Treta da semana (passada): na maior.
Soube recentemente da publicação de um livro que pretende ensinar aos alunos universitários como tirar o curso. «Faz o curso na maior – Estuda o mínimo, vive ao máximo», de Nuno Ferreira e Bruno Caldeira. O Francisco Delgado já dissecou várias alegações do livro ou, pelo menos, do primeiro capítulo e da forma como o livro foi apresentado (1). Eu gostava de abordar um problema mais geral.
A ideia fundamental do livro parece ser minimizar o tempo de estudo recorrendo a apontamentos de colegas que se dedicaram a identificar a matéria mais importante, concentrando-se na resolução de exames de anos anteriores e estudando na véspera das avaliações. Parece-me uma ideia muito pouco original. Talvez um título mais adequado fosse “Como descobrimos a roda e como a podes descobrir também”. E não merece ser tão generalizada como os autores propõem.

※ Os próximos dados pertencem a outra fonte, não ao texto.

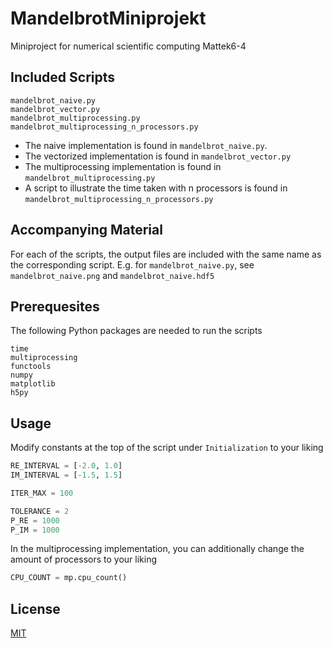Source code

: # MandelbrotMiniprojekt
Miniproject for numerical scientific computing Mattek6-4

## Included Scripts
```
mandelbrot_naive.py
mandelbrot_vector.py
mandelbrot_multiprocessing.py
mandelbrot_multiprocessing_n_processors.py
```

- The naive implementation is found in `mandelbrot_naive.py`.
- The vectorized implementation is found in `mandelbrot_vector.py`
- The multiprocessing implementation is found in `mandelbrot_multiprocessing.py`
- A script to illustrate the time taken with n processors is found in `mandelbrot_multiprocessing_n_processors.py`

## Accompanying Material
For each of the scripts, the output files are included with the same name as the corresponding script. E.g. for `mandelbrot_naive.py`, see `mandelbrot_naive.png` and `mandelbrot_naive.hdf5`

## Prerequesites
The following Python packages are needed to run the scripts
```
time
multiprocessing
functools
numpy
matplotlib
h5py
```

## Usage
Modify constants at the top of the script under `Initialization` to your liking 
```python
RE_INTERVAL = [-2.0, 1.0]
IM_INTERVAL = [-1.5, 1.5]

ITER_MAX = 100

TOLERANCE = 2
P_RE = 1000
P_IM = 1000
```
In the multiprocessing implementation, you can additionally change the amount of processors to your liking
```python
CPU_COUNT = mp.cpu_count()
```

## License
[MIT](https://choosealicense.com/licenses/mit/)

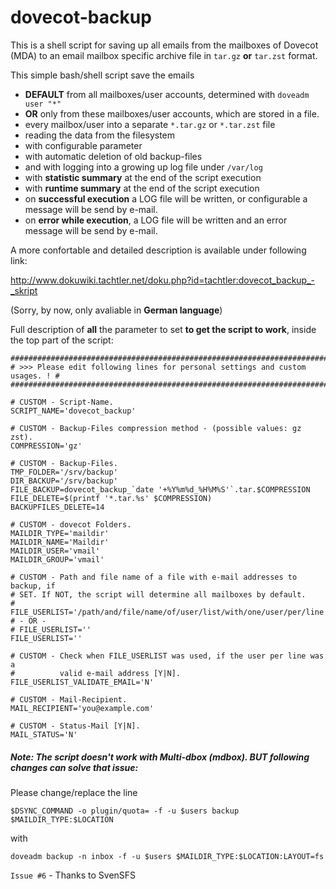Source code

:# dovecot-backup
This is a shell script for saving up all emails from the mailboxes of Dovecot (MDA) to an email mailbox specific archive file in ``tar.gz`` **or** ``tar.zst`` format.

This simple bash/shell script save the emails
- **DEFAULT** from all mailboxes/user accounts, determined with ``doveadm user "*"``
- **OR** only from these mailboxes/user accounts, which are stored in a file.
- every mailbox/user into a separate ``*.tar.gz`` or ``*.tar.zst`` file
- reading the data from the filesystem
- with configurable parameter
- with automatic deletion of old backup-files
- and with logging into a growing up log file under ``/var/log``
- with **statistic summary** at the end of the script execution
- with **runtime summary** at the end of the script execution
- on **successful execution** a LOG file will be written, or configurable a message will be send by e-mail.
- on **error while execution**, a LOG file will be written and an error message will be send by e-mail.

A more confortable and detailed description is available under following link:

http://www.dokuwiki.tachtler.net/doku.php?id=tachtler:dovecot_backup_-_skript

(Sorry, by now, only avaliable in **German language**)

Full description of **all** the parameter to set **to get the script to work**, inside the top part of the script:

```
##############################################################################
# >>> Please edit following lines for personal settings and custom usages. ! #
##############################################################################

# CUSTOM - Script-Name.
SCRIPT_NAME='dovecot_backup'

# CUSTOM - Backup-Files compression method - (possible values: gz zst).
COMPRESSION='gz'

# CUSTOM - Backup-Files.
TMP_FOLDER='/srv/backup'
DIR_BACKUP='/srv/backup'
FILE_BACKUP=dovecot_backup_`date '+%Y%m%d_%H%M%S'`.tar.$COMPRESSION
FILE_DELETE=$(printf '*.tar.%s' $COMPRESSION)
BACKUPFILES_DELETE=14

# CUSTOM - dovecot Folders.
MAILDIR_TYPE='maildir'
MAILDIR_NAME='Maildir'
MAILDIR_USER='vmail'
MAILDIR_GROUP='vmail'

# CUSTOM - Path and file name of a file with e-mail addresses to backup, if
# SET. If NOT, the script will determine all mailboxes by default.
# FILE_USERLIST='/path/and/file/name/of/user/list/with/one/user/per/line'
# - OR -
# FILE_USERLIST=''
FILE_USERLIST=''

# CUSTOM - Check when FILE_USERLIST was used, if the user per line was a
#          valid e-mail address [Y|N].
FILE_USERLIST_VALIDATE_EMAIL='N'

# CUSTOM - Mail-Recipient.
MAIL_RECIPIENT='you@example.com'

# CUSTOM - Status-Mail [Y|N].
MAIL_STATUS='N'
```

##### **Note**: The script doesn't work with Multi-dbox (mdbox). BUT following changes can solve that issue:

Please change/replace the line
```
$DSYNC_COMMAND -o plugin/quota= -f -u $users backup $MAILDIR_TYPE:$LOCATION
```
with
```
doveadm backup -n inbox -f -u $users $MAILDIR_TYPE:$LOCATION:LAYOUT=fs
```

```Issue #6``` - Thanks to SvenSFS
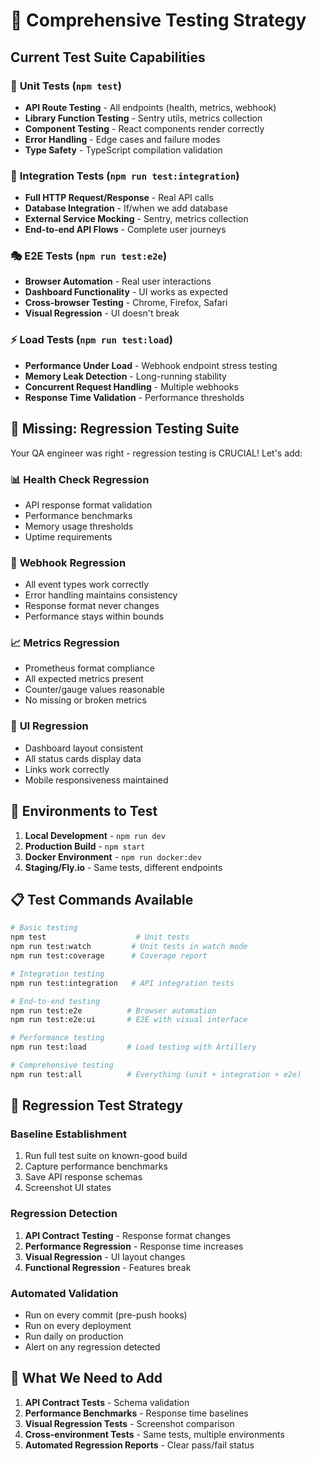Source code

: # 🧪 Comprehensive Testing Strategy

## Current Test Suite Capabilities

### 🔬 **Unit Tests** (`npm test`)
- **API Route Testing** - All endpoints (health, metrics, webhook)
- **Library Function Testing** - Sentry utils, metrics collection
- **Component Testing** - React components render correctly
- **Error Handling** - Edge cases and failure modes
- **Type Safety** - TypeScript compilation validation

### 🔗 **Integration Tests** (`npm run test:integration`)
- **Full HTTP Request/Response** - Real API calls
- **Database Integration** - If/when we add database
- **External Service Mocking** - Sentry, metrics collection
- **End-to-end API Flows** - Complete user journeys

### 🎭 **E2E Tests** (`npm run test:e2e`)
- **Browser Automation** - Real user interactions
- **Dashboard Functionality** - UI works as expected
- **Cross-browser Testing** - Chrome, Firefox, Safari
- **Visual Regression** - UI doesn't break

### ⚡ **Load Tests** (`npm run test:load`)
- **Performance Under Load** - Webhook endpoint stress testing
- **Memory Leak Detection** - Long-running stability
- **Concurrent Request Handling** - Multiple webhooks
- **Response Time Validation** - Performance thresholds

## 🎯 **Missing: Regression Testing Suite**

Your QA engineer was right - regression testing is CRUCIAL! Let's add:

### 📊 **Health Check Regression**
- API response format validation
- Performance benchmarks
- Memory usage thresholds
- Uptime requirements

### 🔄 **Webhook Regression**  
- All event types work correctly
- Error handling maintains consistency
- Response format never changes
- Performance stays within bounds

### 📈 **Metrics Regression**
- Prometheus format compliance
- All expected metrics present
- Counter/gauge values reasonable
- No missing or broken metrics

### 🎨 **UI Regression**
- Dashboard layout consistent
- All status cards display data
- Links work correctly
- Mobile responsiveness maintained

## 🚀 **Environments to Test**

1. **Local Development** - `npm run dev`
2. **Production Build** - `npm start`  
3. **Docker Environment** - `npm run docker:dev`
4. **Staging/Fly.io** - Same tests, different endpoints

## 📋 **Test Commands Available**

```bash
# Basic testing
npm test                    # Unit tests
npm run test:watch         # Unit tests in watch mode
npm run test:coverage      # Coverage report

# Integration testing  
npm run test:integration   # API integration tests

# End-to-end testing
npm run test:e2e          # Browser automation
npm run test:e2e:ui       # E2E with visual interface

# Performance testing
npm run test:load         # Load testing with Artillery

# Comprehensive testing
npm run test:all          # Everything (unit + integration + e2e)
```

## 🎯 **Regression Test Strategy**

### **Baseline Establishment**
1. Run full test suite on known-good build
2. Capture performance benchmarks
3. Save API response schemas
4. Screenshot UI states

### **Regression Detection**
1. **API Contract Testing** - Response format changes
2. **Performance Regression** - Response time increases
3. **Visual Regression** - UI layout changes
4. **Functional Regression** - Features break

### **Automated Validation**
- Run on every commit (pre-push hooks)
- Run on every deployment
- Run daily on production
- Alert on any regression detected

## 🔧 **What We Need to Add**

1. **API Contract Tests** - Schema validation
2. **Performance Benchmarks** - Response time baselines
3. **Visual Regression Tests** - Screenshot comparison
4. **Cross-environment Tests** - Same tests, multiple environments
5. **Automated Regression Reports** - Clear pass/fail status
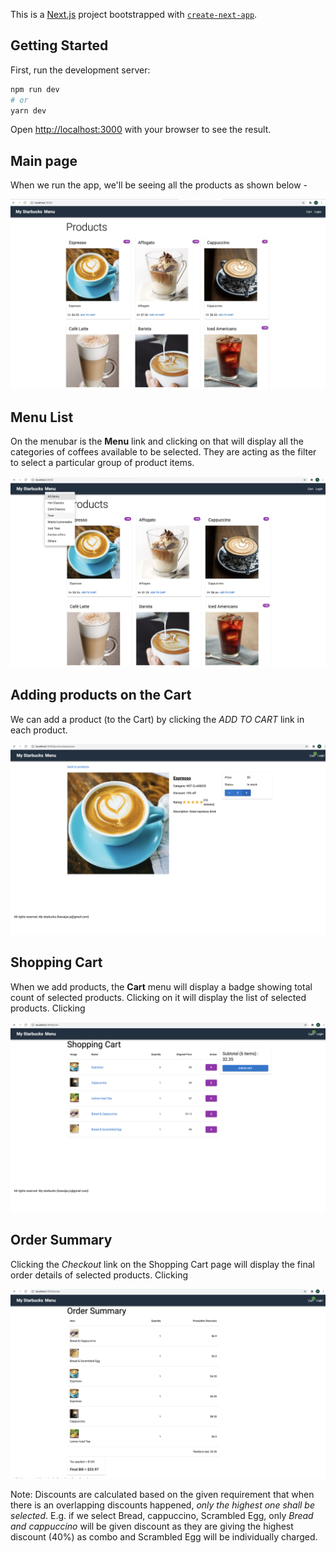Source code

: This is a [Next.js](https://nextjs.org/) project bootstrapped with [`create-next-app`](https://github.com/vercel/next.js/tree/canary/packages/create-next-app).

## Getting Started

First, run the development server:

```bash
npm run dev
# or
yarn dev
```

Open [http://localhost:3000](http://localhost:3000) with your browser to see the result.

## Main page
When we run the app, we'll be seeing all the products as shown below -

![main](public/screens/mainPage.jpg)

## Menu List
On the menubar is the **Menu** link and clicking on that will display all the categories of coffees available to be selected.
They are acting as the filter to select a particular group of product items.

![main](public/screens/MenuList.png)

## Adding products on the Cart
We can add a product (to the Cart) by clicking the  *ADD TO CART* link in each product.

![main](public/screens/ProductDetails.png)

## Shopping Cart
When we add products, the **Cart** menu will display a badge showing total count of selected products. Clicking on it will display the list of selected products. Clicking

![main](public/screens/shoppingCart.png)

## Order Summary
Clicking the *Checkout* link on the Shopping Cart page will display the final order details of selected products. Clicking

![main](public/screens/OrderSummary.png)

Note: Discounts are calculated based on the given requirement that when there is an overlapping discounts happened, *only the highest one shall be selected*.
E.g. if we select Bread, cappuccino, Scrambled Egg, only *Bread and cappuccino* will be given discount as they are giving the highest discount (40%) as combo and Scrambled Egg will be individually charged.
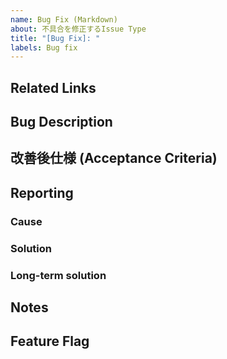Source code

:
 ```yaml
---
name: Bug Fix (Markdown)
about: 不具合を修正するIssue Type
title: "[Bug Fix]: "
labels: Bug fix
---
```


## Related Links

## Bug Description

## 改善後仕様 (Acceptance Criteria)

## Reporting
### Cause

### Solution

### Long-term solution

## Notes

## Feature Flag

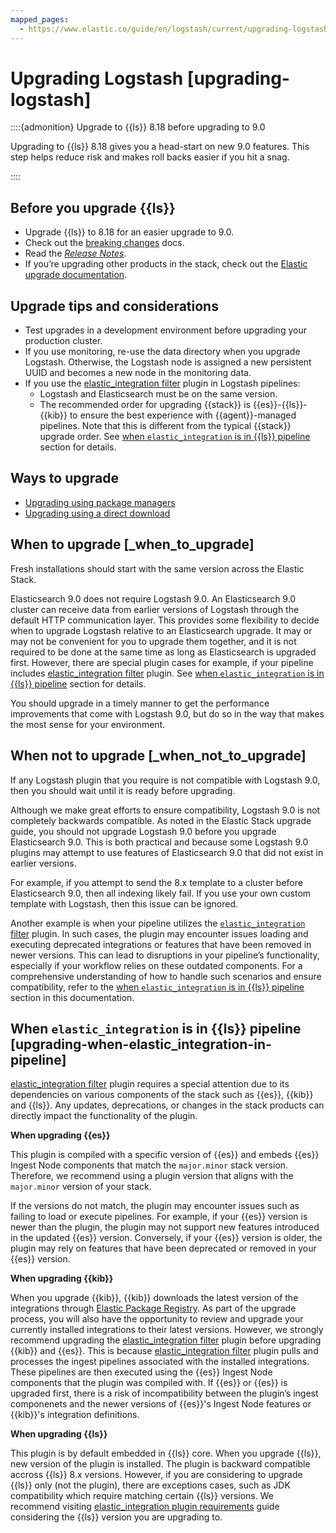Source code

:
 ```yaml
---
mapped_pages:
  - https://www.elastic.co/guide/en/logstash/current/upgrading-logstash.html
---
```


# Upgrading Logstash [upgrading-logstash]


::::{admonition} Upgrade to {{ls}} 8.18 before upgrading to 9.0

Upgrading to {{ls}} 8.18 gives you a head-start on new 9.0 features.
This step helps reduce risk and makes roll backs easier if you hit a snag.

::::


## Before you upgrade {{ls}}

* Upgrade {{ls}} to 8.18 for an easier upgrade to 9.0.
* Check out the [breaking changes](/release-notes/breaking-changes.md) docs.
* Read the [*Release Notes*](/release-notes/index.md).
* If you’re upgrading other products in the stack, check out the [Elastic upgrade documentation](docs-content://deploy-manage/upgrade.md).

## Upgrade tips and considerations

* Test upgrades in a development environment before upgrading your production cluster.
* If you use monitoring, re-use the data directory when you upgrade Logstash. Otherwise, the Logstash node is assigned a new persistent UUID and becomes a new node in the monitoring data.
* If you use the [elastic_integration filter](logstash-docs-md://lsr/plugins-filters-elastic_integration.md) plugin in Logstash pipelines:
    * Logstash and Elasticsearch must be on the same version.
    * The recommended order for upgrading {{stack}} is {{es}}-{{ls}}-{{kib}} to ensure the best experience with {{agent}}-managed pipelines.
    Note that this is different from the typical {{stack}} upgrade order.
    See [when `elastic_integration` is in {{ls}} pipeline](#upgrading-when-elastic_integration-in-pipeline) section for details.


## Ways to upgrade

* [Upgrading using package managers](/reference/upgrading-using-package-managers.md)
* [Upgrading using a direct download](/reference/upgrading-using-direct-download.md)


## When to upgrade [_when_to_upgrade]

Fresh installations should start with the same version across the Elastic Stack.

Elasticsearch 9.0 does not require Logstash 9.0.
An Elasticsearch 9.0 cluster can receive data from earlier versions of Logstash through the default HTTP communication layer.
This provides some flexibility to decide when to upgrade Logstash relative to an Elasticsearch upgrade.
It may or may not be convenient for you to upgrade them together, and it is not required to be done at the same time as long as Elasticsearch is upgraded first. However, there are special plugin cases for example, if your pipeline includes [elastic_integration filter](logstash-docs-md://lsr/plugins-filters-elastic_integration.md) plugin. See [when `elastic_integration` is in {{ls}} pipeline](#upgrading-when-elastic_integration-in-pipeline) section for details.

You should upgrade in a timely manner to get the performance improvements that come with Logstash 9.0, but do so in the way that makes the most sense for your environment.


## When not to upgrade [_when_not_to_upgrade]

If any Logstash plugin that you require is not compatible with Logstash 9.0, then you should wait until it is ready before upgrading.

Although we make great efforts to ensure compatibility, Logstash 9.0 is not completely backwards compatible. As noted in the Elastic Stack upgrade guide, you should not upgrade Logstash 9.0 before you upgrade Elasticsearch 9.0. This is both practical and because some Logstash 9.0 plugins may attempt to use features of Elasticsearch 9.0 that did not exist in earlier versions.

For example, if you attempt to send the 8.x template to a cluster before Elasticsearch 9.0, then  all indexing likely fail. If you use your own custom template with Logstash, then this issue can be ignored.

Another example is when your pipeline utilizes the [`elastic_integration` filter](logstash-docs-md://lsr/plugins-filters-elastic_integration.md) plugin. In such cases, the plugin may encounter issues loading and executing deprecated integrations or features that have been removed in newer versions. This can lead to disruptions in your pipeline’s functionality, especially if your workflow relies on these outdated components. For a comprehensive understanding of how to handle such scenarios and ensure compatibility, refer to the [when `elastic_integration` is in {{ls}} pipeline](#upgrading-when-elastic_integration-in-pipeline) section in this documentation.


## When `elastic_integration` is in {{ls}} pipeline [upgrading-when-elastic_integration-in-pipeline]

[elastic_integration filter](logstash-docs-md://lsr/plugins-filters-elastic_integration.md) plugin requires a special attention due to its dependencies on various components of the stack such as {{es}}, {{kib}} and {{ls}}. Any updates, deprecations, or changes in the stack products can directly impact the functionality of the plugin.

**When upgrading {{es}}**

This plugin is compiled with a specific version of {{es}} and embeds {{es}} Ingest Node components that match the `major.minor` stack version. Therefore, we recommend using a plugin version that aligns with the `major.minor` version of your stack.

If the versions do not match, the plugin may encounter issues such as failing to load or execute pipelines. For example, if your {{es}} version is newer than the plugin, the plugin may not support new features introduced in the updated {{es}} version. Conversely, if your {{es}} version is older, the plugin may rely on features that have been deprecated or removed in your {{es}} version.

**When upgrading {{kib}}**

When you upgrade {{kib}}, {{kib}} downloads the latest version of the integrations through [Elastic Package Registry](docs-content://reference/fleet/index.md#package-registry-intro). As part of the upgrade process, you will also have the opportunity to review and upgrade your currently installed integrations to their latest versions. However, we strongly recommend upgrading the [elastic_integration filter](logstash-docs-md://lsr/plugins-filters-elastic_integration.md) plugin before upgrading {{kib}} and {{es}}. This is because [elastic_integration filter](logstash-docs-md://lsr/plugins-filters-elastic_integration.md) plugin pulls and processes the ingest pipelines associated with the installed integrations. These pipelines are then executed using the {{es}} Ingest Node components that the plugin was compiled with. If {{es}} or {{es}} is upgraded first, there is a risk of incompatibility between the plugin’s ingest componenets and the newer versions of {{es}}'s Ingest Node features or {{kib}}'s integration definitions.

**When upgrading {{ls}}**

This plugin is by default embedded in {{ls}} core. When you upgrade {{ls}}, new version of the plugin is installed. The plugin is backward compatible accross {{ls}} 8.x versions. However, if you are considering to upgrade {{ls}} only (not the plugin), there are exceptions cases, such as JDK compatibility which require matching certain {{ls}} versions. We recommend visiting [elastic_integration plugin requirements](logstash-docs-md://lsr/plugins-filters-elastic_integration.md#plugins-filters-elastic_integration-requirements) guide considering the {{ls}} version you are upgrading to.





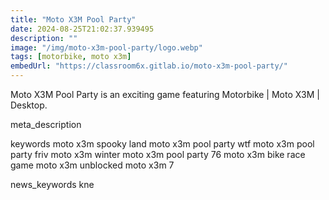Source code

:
 ```yaml
---
title: "Moto X3M Pool Party"
date: 2024-08-25T21:02:37.939495
description: ""
image: "/img/moto-x3m-pool-party/logo.webp"
tags: [motorbike, moto x3m]
embedUrl: "https://classroom6x.gitlab.io/moto-x3m-pool-party/"
---
```


Moto X3M Pool Party is an exciting game featuring Motorbike | Moto X3M | Desktop.

meta_description



keywords
moto x3m spooky land moto x3m pool party wtf moto x3m pool party friv moto x3m winter moto x3m pool party 76 moto x3m bike race game moto x3m unblocked moto x3m 7


news_keywords
kne
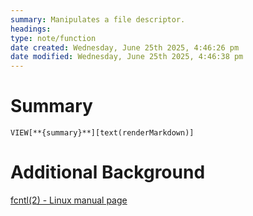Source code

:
 ```yaml
---
summary: Manipulates a file descriptor.
headings: 
type: note/function
date created: Wednesday, June 25th 2025, 4:46:26 pm
date modified: Wednesday, June 25th 2025, 4:46:38 pm
---
```


# Summary
`VIEW[**{summary}**][text(renderMarkdown)]`

# Additional Background
[fcntl(2) - Linux manual page](https://man7.org/linux/man-pages/man2/fcntl.2.html)
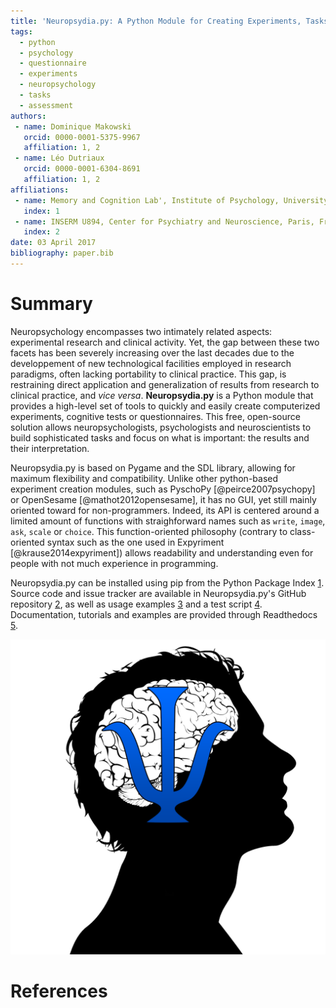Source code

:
 ```yaml
---
title: 'Neuropsydia.py: A Python Module for Creating Experiments, Tasks and Questionnaires'
tags:
  - python
  - psychology
  - questionnaire
  - experiments
  - neuropsychology
  - tasks
  - assessment
authors:
 - name: Dominique Makowski
   orcid: 0000-0001-5375-9967
   affiliation: 1, 2
 - name: Léo Dutriaux
   orcid: 0000-0001-6304-8691
   affiliation: 1, 2
affiliations:
 - name: Memory and Cognition Lab', Institute of Psychology, University of Sorbonne Paris Cité, France
   index: 1
 - name: INSERM U894, Center for Psychiatry and Neuroscience, Paris, France
   index: 2
date: 03 April 2017
bibliography: paper.bib
---
```


# Summary

Neuropsychology encompasses two intimately related aspects: experimental research and clinical activity. Yet, the gap between these two facets has been severely increasing over the last decades due to the developpement of new technological facilities employed in research paradigms, often lacking portability to clinical practice. This gap, is restraining direct application and generalization of results from research to clinical practice, and *vice versa*. **Neuropsydia.py** is a Python module that provides a high-level set of tools to quickly and easily create computerized experiments, cognitive tests or questionnaires. This free, open-source solution allows neuropsychologists, psychologists and neuroscientists to build sophisticated tasks and focus on what is important: the results and their interpretation.

Neuropsydia.py is based on Pygame and the SDL library, allowing for maximum flexibility and compatibility. Unlike other python-based experiment creation modules, such as PyschoPy [@peirce2007psychopy] or OpenSesame [@mathot2012opensesame], it has no GUI, yet still mainly oriented toward for non-programmers. Indeed, its API is centered around a limited amount of functions with straighforward names such as `write`, `image`, `ask`, `scale` or `choice`. This function-oriented philosophy (contrary to class-oriented syntax such as the one used in Expyriment [@krause2014expyriment]) allows readability and understanding even for people with not much experience in programming.

Neuropsydia.py can be installed using pip from the Python Package Index [1](https://pypi.python.org/pypi/neuropsydia). Source code and issue tracker are available in Neuropsydia.py's GitHub repository [2](https://github.com/neuropsychology/Neuropsydia.py), as well as usage examples [3](https://github.com/neuropsychology/Neuropsydia.py/tree/master/examples) and a test script [4](https://github.com/neuropsychology/Neuropsydia.py/tree/master/tests). Documentation, tutorials and examples are provided through Readthedocs [5](http://neuropsydia.readthedocs.io/en/latest/).


![Logo](figure1.png)


# References


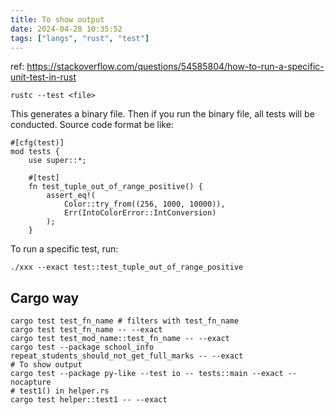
 ```yaml
---
title: To show output
date: 2024-04-28 10:35:52
tags: ["langs", "rust", "test"]
---
```

ref: https://stackoverflow.com/questions/54585804/how-to-run-a-specific-unit-test-in-rust

```
rustc --test <file>
```

This generates a binary file. Then if you run the binary file, all tests will be conducted. Source code format be like:

```
#[cfg(test)]
mod tests {
    use super::*;

    #[test]
    fn test_tuple_out_of_range_positive() {
        assert_eq!(
            Color::try_from((256, 1000, 10000)),
            Err(IntoColorError::IntConversion)
        );
    }
```

To run a specific test, run: 

```
./xxx --exact test::test_tuple_out_of_range_positive
```

## Cargo way

```
cargo test test_fn_name # filters with test_fn_name
cargo test test_fn_name -- --exact
cargo test test_mod_name::test_fn_name -- --exact
cargo test --package school_info repeat_students_should_not_get_full_marks -- --exact
# To show output
cargo test --package py-like --test io -- tests::main --exact --nocapture
# test1() in helper.rs
cargo test helper::test1 -- --exact
```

Resolver exames de anos anteriores é boa ideia. Como o exame visa testar o conhecimento do aluno tem de cobrir, pelo menos, a matéria mais importante e não pode variar muito de ano para ano. Estudar de véspera também dá para safar. Fica tudo amontoado no cérebro, desmorona uns dias depois mas, se mantiver alguma coerência até a dia da prova lá fica a disciplina feita. O problema é que mecanizar exercícios em cima da hora dá trabalho, é chato e não satisfaz. Depois do exame só sobra uma baralhada de truques para resolver alguns exercícios e não fica nada que faça sentido. Penso que qualquer pessoa com um curso superior conhece a sensação mas, se queremos optimizar o retorno do investimento, é má ideia fazer disto a norma.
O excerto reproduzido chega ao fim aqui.